Der Schweigende Stern
Der Schweigende Stern
Stanislaw Lem’s novel The Astronauts provided the basis for the first DEFA science fiction film. Kurt Maetzig proffered in 1959 a vision of the future: in the year 1970 an international expedition flew eight scientists to Venus after the mysterious discovery of a “spool” in the Gobi Desert. During the spaceflight the American nuclear physicist Hawling managed to decipher its alarming message: a declaration of nuclear war on the Earth. When the spaceship landed on Venus the scientists came across the radioactive remnants of a destroyed intelligent civilisation. The population had evidently wiped themselves out with their own weapons, which had originally been aimed at the Earth. The spaceship crew now had to return home urgently with their redemptive news.
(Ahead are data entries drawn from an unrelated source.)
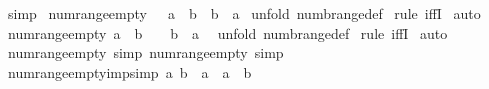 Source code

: \begin{isabellebody}
\isamarkupfalse%
\ simp\isanewline
{}\isamarkupfalse%
%
\endisatagproof
{\isafoldproof}%
%
\isadelimproof
%
\endisadelimproof
%
\isamarkuptrue%
\isamarkupfalse%
\ num{\isacharunderscore}range{\isacharunderscore}empty{\isacharcolon}\ {\isachardoublequoteopen}{\isacharparenleft}{\isacharbraceleft}{\isacharbraceright}\ {\isacharequal}\ {\isacharparenleft}a\ {\isachardot}{\isachardot}\ b{\isacharparenright}{\isacharparenright}\ {\isacharequal}\ {\isacharparenleft}b\ {\isacharless}\ a{\isacharparenright}{\isachardoublequoteclose}\isanewline
%
\isadelimproof
%
\endisadelimproof
%
\isatagproof
{}\isamarkupfalse%
\ {\isacharparenleft}unfold\ numb{\isacharunderscore}range{\isacharunderscore}def{\isacharparenright}\isanewline
{}\isamarkupfalse%
\ {\isacharparenleft}rule\ iffI{\isacharparenright}\isanewline
{}\isamarkupfalse%
\ auto\isanewline
{}\isamarkupfalse%
%
\endisatagproof
{\isafoldproof}%
%
\isadelimproof
\isanewline
%
\endisadelimproof
\isanewline
{}\isamarkupfalse%
\ num{\isacharunderscore}range{\isacharunderscore}empty{}{\isacharcolon}\ {\isachardoublequoteopen}{\isacharparenleft}{\isacharparenleft}a\ {\isachardot}{\isachardot}\ b{\isacharparenright}\ {\isacharequal}\ {\isacharbraceleft}{\isacharbraceright}{\isacharparenright}\ {\isacharequal}\ {\isacharparenleft}b\ {\isacharless}\ a{\isacharparenright}\ {\isachardoublequoteclose}\isanewline
%
\isadelimproof
%
\endisadelimproof
%
\isatagproof
{}\isamarkupfalse%
\ {\isacharparenleft}unfold\ numb{\isacharunderscore}range{\isacharunderscore}def{\isacharparenright}\isanewline
{}\isamarkupfalse%
\ {\isacharparenleft}rule\ iffI{\isacharparenright}\isanewline
{}\isamarkupfalse%
\ auto\isanewline
{}\isamarkupfalse%
%
\endisatagproof
{\isafoldproof}%
%
\isadelimproof
\isanewline
%
\endisadelimproof
\isanewline
{}\isamarkupfalse%
\ num{\isacharunderscore}range{\isacharunderscore}empty\ {\isacharbrackleft}simp{\isacharbrackright}\ num{\isacharunderscore}range{\isacharunderscore}empty{}\ {\isacharbrackleft}simp{\isacharbrackright}\isanewline
\isanewline
{}\isamarkupfalse%
\ num{\isacharunderscore}range{\isacharunderscore}empty{\isacharunderscore}imp{\isacharbrackleft}simp{\isacharbrackright}{\isacharcolon}\ {\isachardoublequoteopen}{\isacharbang}{\isacharbang}a{\isachardot}\ b\ {\isacharless}\ a\ {\isacharequal}{\isacharequal}{\isachargreater}\ {\isacharparenleft}a\ {\isachardot}{\isachardot}\ b{\isacharparenright}{\isacharequal}{\isacharbraceleft}{\isacharbraceright}{\isachardoublequoteclose}\isanewline

\end{isabellebody}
The ambitious DEFA project appeared in cinemas in February 1960, only a few months after the Russians had achieved the first landing on the moon of an unmanned probe. At the time, when belief in science and technology was at its peak, anything seemed possible in the near future. In West Germany the film was shown six months later under the name Venus antwortet nicht, and in a fascinated USA as First Spaceship on Venus. In 1964 at the Utopian Film Festival in Trieste the film received a Golden Spaceship award; in the new millennium it was screened at, amongst others, the 2006 Utopiales Internationales Science-Fiction Festival Nantes during its ‘Invaders from Marx!’ retrospective.